Agora um ministro à frente de um quadro de hiperinflação ser o candidato mais votado de uma eleição presidencial é quase um feito único na História.

Por outro lado, a maioria dos argentinos, que compareceu nessa primeira rodada, fez um voto de oposição ao governo atual. Não custa lembra a reprovação do governo de Alberto Fernandez (de aproximadamente 70%) representa um dos menores índices de popularidade do planeta. Imaginar que um discurso de continuidade possa ter êxito nesse ambiente de opinião pública desfavorável é bastante aspiracional e pouco real.

Nesse contexto, o candidato da chapa “Liberdade Avança” e maior símbolo do sentimento “anti-sistema” e “anti-política” nessa disputa, Javier Milei, vai ao segundo turno com aproximadamente 31% dos votos e a missão representar a mudança em um pleito contra a continuidade.

Diante disso, sua campanha terá de instalar nos corações e mentes dos eleitores portenhos a seguinte percepção: para quem reprova o governo atual a alternativa é votar Milei.

Os eleitores de Patrícia Bullrich, terceira colocada com quase 24% dos votos, são essencialmente de oposição. Convencê-los a votar contra Massa não parece ser uma missão impossível. Porém, para tal, o economista Javier Milei terá de moderar ainda mais seu discurso e fazer parecer que todas suas ideias radicais ventiladas por anos “não são bem assim”, mas sem demonstrar que se distanciou de suas convicções.

O clássico dilema de candidatos de extrema direita.

Moderar para avançar em diferentes frentes de eleitores e, ao mesmo tempo, não deixar de alimentar sua base mais estridente. Um equilíbrio bastante instável em termos comunicacionais.

Argentina peso argentino dólar

Peso argentino: às vésperas da eleição moeda teve queda recorde de valor na cotação paralela

Sob a perspectiva de Massa a tarefa é bem mais complexa. O candidato terá de defender o legado econômico do atual governo. Missão nada trivial quando a inflação se apresenta diariamente para os argentinos.

Para isso deverá deslocar a discussão não para uma decisão de mudança x continuidade, mas para algo do tipo: a Argentina quer um doido no poder como presidente? Ou não?

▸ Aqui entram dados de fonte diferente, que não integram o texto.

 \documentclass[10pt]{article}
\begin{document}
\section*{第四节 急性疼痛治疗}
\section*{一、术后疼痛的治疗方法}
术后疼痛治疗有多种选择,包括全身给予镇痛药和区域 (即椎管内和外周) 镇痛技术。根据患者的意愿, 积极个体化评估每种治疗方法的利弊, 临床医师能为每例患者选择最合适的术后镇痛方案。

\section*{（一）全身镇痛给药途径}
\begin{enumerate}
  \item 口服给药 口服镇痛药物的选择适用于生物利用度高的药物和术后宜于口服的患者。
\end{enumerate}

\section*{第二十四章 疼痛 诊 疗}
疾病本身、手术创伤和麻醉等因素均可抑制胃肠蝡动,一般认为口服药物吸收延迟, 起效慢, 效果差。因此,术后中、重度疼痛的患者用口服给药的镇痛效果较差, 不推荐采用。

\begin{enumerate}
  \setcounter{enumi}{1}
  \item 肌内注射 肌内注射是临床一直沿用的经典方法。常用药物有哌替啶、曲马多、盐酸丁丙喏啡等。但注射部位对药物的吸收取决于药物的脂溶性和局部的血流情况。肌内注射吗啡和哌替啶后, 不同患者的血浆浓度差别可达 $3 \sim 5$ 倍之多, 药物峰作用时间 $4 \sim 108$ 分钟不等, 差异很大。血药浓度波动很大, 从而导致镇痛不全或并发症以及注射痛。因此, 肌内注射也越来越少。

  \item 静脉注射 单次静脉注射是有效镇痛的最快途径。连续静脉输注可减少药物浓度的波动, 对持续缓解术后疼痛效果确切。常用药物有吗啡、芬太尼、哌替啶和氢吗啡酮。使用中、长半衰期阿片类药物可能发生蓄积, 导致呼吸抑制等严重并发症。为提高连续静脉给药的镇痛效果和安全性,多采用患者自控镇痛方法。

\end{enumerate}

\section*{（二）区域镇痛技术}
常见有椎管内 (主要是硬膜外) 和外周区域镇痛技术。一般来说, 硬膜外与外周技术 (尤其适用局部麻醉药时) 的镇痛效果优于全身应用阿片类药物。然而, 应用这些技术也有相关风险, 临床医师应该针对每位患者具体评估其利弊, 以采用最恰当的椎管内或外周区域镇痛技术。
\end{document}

Uma narrativa de difícil aderência para um país em que a classe política (especialmente os atuais governantes) é marcada pelo descrédito e baixíssima credibilidade. Uma dinâmica bastante improvável em termos práticos.

Eleição na Argentina: segundo turno polarizado

O fato é que a Argentina terá um segundo turno bastante polarizado e isso traz algumas consequências concretas e amplamente conhecidas para quem acompanha eleições a nível global.

A primeira é que teremos uma campanha com baixo grau de potencial de convencimento. O voto será essencialmente baseado na rejeição ao oponente (como em todas as eleições polarizadas). Nesse caso, de pouca utilidade serão os argumentos para convencer os pouquíssimos indecisos. O trabalho das campanhas será essencialmente mobilizar os eleitores para sair de casa e votar contra um outro lado que odeiam mais. Estão, postas, portanto, as condições ideais para uma arena conhecida como “batalha de rejeições”.

O segundo e mais importante aspecto será o nível de abstenção no dia 19 de novembro. O comparecimento no primeiro turno foi de apenas 74% do eleitorado. Um recorde abstenções para os argentinos. A julgar pelos inúmeros pleitos polarizados em diversos países, a tendência é termos um maior comparecimento no segundo turno. E essa será a variável chave da decisão. Quais grupos vão comparecer mais. A quem esses que pretendem comparecer nutrem um ódio maior?

Ou seja, uma menor abstenção vai favorecer (ou desfavorecer) a qual dos dois candidatos? Será mais forte a mobilização por uma mudança de governo ou o sentimento de evitar que um “anarco-capitalista” e “instrutor de sexo tântrico” se torne presidente da República.

Essa angulação de olhar (sem efeito Mona Lisa dessa vez) dos votantes portenhos vai decidir o novo ocupante da Casa Rosada.